Stored data:
++++++++

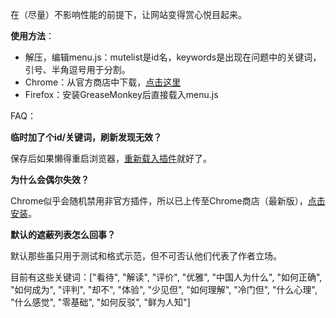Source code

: 在（尽量）不影响性能的前提下，让网站变得赏心悦目起来。

﻿**使用方法**：
* 解压，编辑menu.js：mutelist是id名，keywords是出现在问题中的关键词，引号、半角逗号用于分割。
* Chrome：从官方商店中下载，[点击这里](https://chrome.google.com/webstore/detail/zhihu-muter/fdmpgflloeigdkbobkcdlbdlakfbacme)
* Firefox：安装GreaseMonkey后直接载入menu.js

FAQ：

**临时加了个id/关键词，刷新发现无效？**

保存后如果懒得重启浏览器，[重新载入插件](chrome://extensions/)就好了。 

**为什么会偶尔失效？**

Chrome似乎会随机禁用非官方插件，所以已上传至Chrome商店（最新版），[点击安装](https://chrome.google.com/webstore/detail/zhihu-muter/fdmpgflloeigdkbobkcdlbdlakfbacme)。

**默认的遮蔽列表怎么回事？**

默认那些虽只用于测试和格式示范，但不可否认他们代表了作者立场。

目前有这些关键词：["看待", "解读", "评价", "优雅", "中国人为什么", "如何正确", "如何成为", "评判", "却不", "体验", "少见但", "如何理解", "冷门但", "什么心理", "什么感觉", "零基础", "如何反驳", "鲜为人知"]
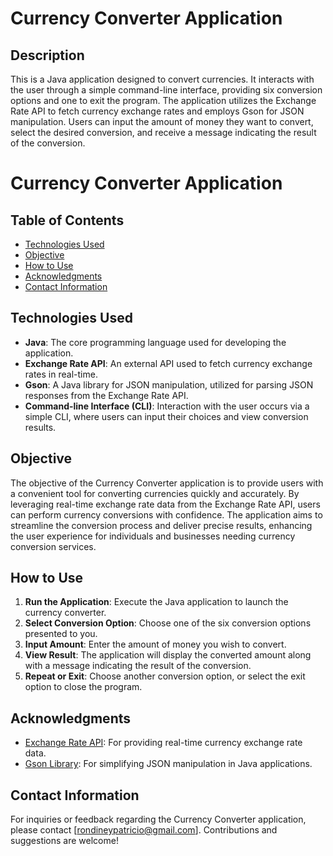 # Currency Converter Application

## Description
This is a Java application designed to convert currencies. It interacts with the user through a simple command-line interface, providing six conversion options and one to exit the program. The application utilizes the Exchange Rate API to fetch currency exchange rates and employs Gson for JSON manipulation. Users can input the amount of money they want to convert, select the desired conversion, and receive a message indicating the result of the conversion.

# Currency Converter Application

## Table of Contents
- [Technologies Used](#technologies-used)
- [Objective](#objective)
- [How to Use](#how-to-use)
- [Acknowledgments](#acknowledgments)
- [Contact Information](#contact-information)


## Technologies Used
- **Java**: The core programming language used for developing the application.
- **Exchange Rate API**: An external API used to fetch currency exchange rates in real-time.
- **Gson**: A Java library for JSON manipulation, utilized for parsing JSON responses from the Exchange Rate API.
- **Command-line Interface (CLI)**: Interaction with the user occurs via a simple CLI, where users can input their choices and view conversion results.

## Objective
The objective of the Currency Converter application is to provide users with a convenient tool for converting currencies quickly and accurately. By leveraging real-time exchange rate data from the Exchange Rate API, users can perform currency conversions with confidence. The application aims to streamline the conversion process and deliver precise results, enhancing the user experience for individuals and businesses needing currency conversion services.

## How to Use
1. **Run the Application**: Execute the Java application to launch the currency converter.
2. **Select Conversion Option**: Choose one of the six conversion options presented to you.
3. **Input Amount**: Enter the amount of money you wish to convert.
4. **View Result**: The application will display the converted amount along with a message indicating the result of the conversion.
5. **Repeat or Exit**: Choose another conversion option, or select the exit option to close the program.
  
## Acknowledgments
- [Exchange Rate API](link): For providing real-time currency exchange rate data.
- [Gson Library](link): For simplifying JSON manipulation in Java applications.

## Contact Information
For inquiries or feedback regarding the Currency Converter application, please contact [rondineypatricio@gmail.com]. Contributions and suggestions are welcome!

++++++++

> Task requirements
Lines in the records above that contain the word "webstore" need to be counted; the reply is that number and nothing else.

> Written reply
2